> _Exercise description_
Make an exact copy of the entries below and leave any picture out of it.

################

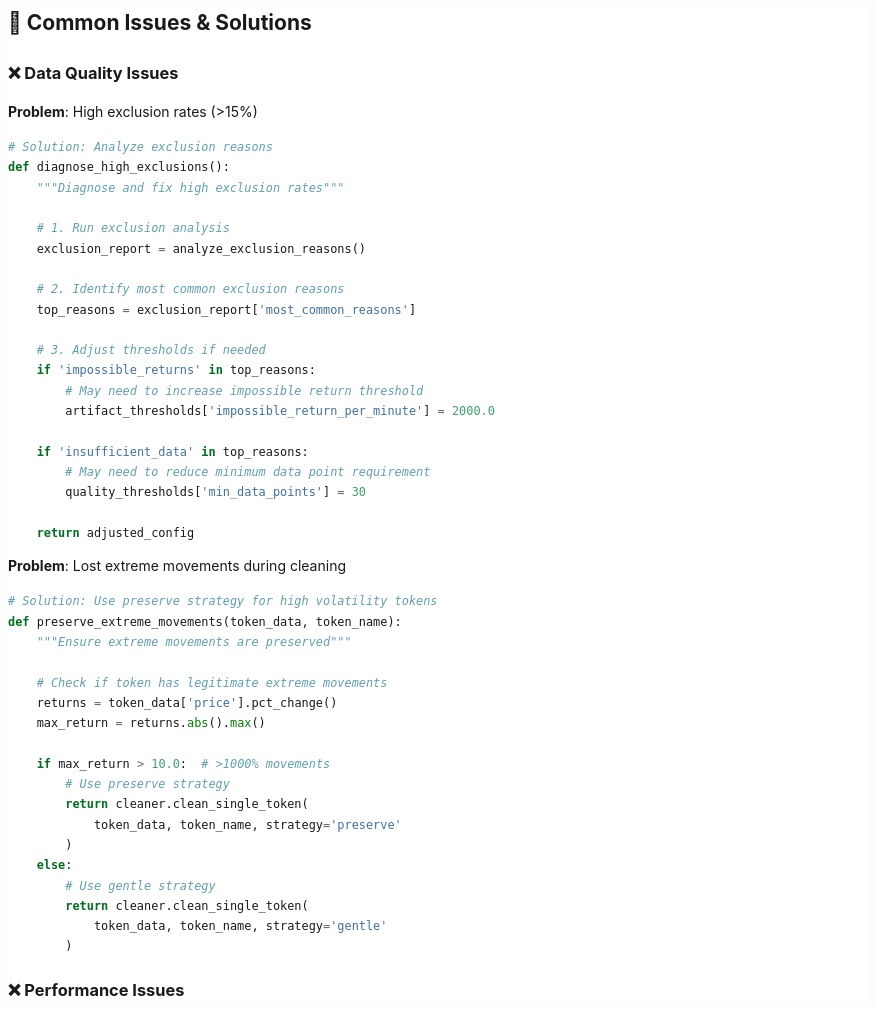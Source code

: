 ## 🚨 Common Issues & Solutions

### **❌ Data Quality Issues**

**Problem**: High exclusion rates (>15%)
```python
# Solution: Analyze exclusion reasons
def diagnose_high_exclusions():
    """Diagnose and fix high exclusion rates"""
    
    # 1. Run exclusion analysis
    exclusion_report = analyze_exclusion_reasons()
    
    # 2. Identify most common exclusion reasons
    top_reasons = exclusion_report['most_common_reasons']
    
    # 3. Adjust thresholds if needed
    if 'impossible_returns' in top_reasons:
        # May need to increase impossible return threshold
        artifact_thresholds['impossible_return_per_minute'] = 2000.0
    
    if 'insufficient_data' in top_reasons:
        # May need to reduce minimum data point requirement
        quality_thresholds['min_data_points'] = 30
    
    return adjusted_config
```

**Problem**: Lost extreme movements during cleaning
```python
# Solution: Use preserve strategy for high volatility tokens
def preserve_extreme_movements(token_data, token_name):
    """Ensure extreme movements are preserved"""
    
    # Check if token has legitimate extreme movements
    returns = token_data['price'].pct_change()
    max_return = returns.abs().max()
    
    if max_return > 10.0:  # >1000% movements
        # Use preserve strategy
        return cleaner.clean_single_token(
            token_data, token_name, strategy='preserve'
        )
    else:
        # Use gentle strategy
        return cleaner.clean_single_token(
            token_data, token_name, strategy='gentle'
        )
```

### **❌ Performance Issues**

################

> _Exercise response_
Source code

: ## 🚨 Common Issues & Solutions

### **❌ Data Quality Issues**

**Problem**: High exclusion rates (>15%)
```python
# Solution: Analyze exclusion reasons
def diagnose_high_exclusions():
    """Diagnose and fix high exclusion rates"""
    
    # 1. Run exclusion analysis
    exclusion_report = analyze_exclusion_reasons()
    
    # 2. Identify most common exclusion reasons
    top_reasons = exclusion_report['most_common_reasons']
    
    # 3. Adjust thresholds if needed
    if 'impossible_returns' in top_reasons:
        # May need to increase impossible return threshold
        artifact_thresholds['impossible_return_per_minute'] = 2000.0
    
    if 'insufficient_data' in top_reasons:
        # May need to reduce minimum data point requirement
        quality_thresholds['min_data_points'] = 30
    
    return adjusted_config
```

**Problem**: Lost extreme movements during cleaning
```python
# Solution: Use preserve strategy for high volatility tokens
def preserve_extreme_movements(token_data, token_name):
    """Ensure extreme movements are preserved"""
    
    # Check if token has legitimate extreme movements
    returns = token_data['price'].pct_change()
    max_return = returns.abs().max()
    
    if max_return > 10.0:  # >1000% movements
        # Use preserve strategy
        return cleaner.clean_single_token(
            token_data, token_name, strategy='preserve'
        )
    else:
        # Use gentle strategy
        return cleaner.clean_single_token(
            token_data, token_name, strategy='gentle'
        )
```

### **❌ Performance Issues**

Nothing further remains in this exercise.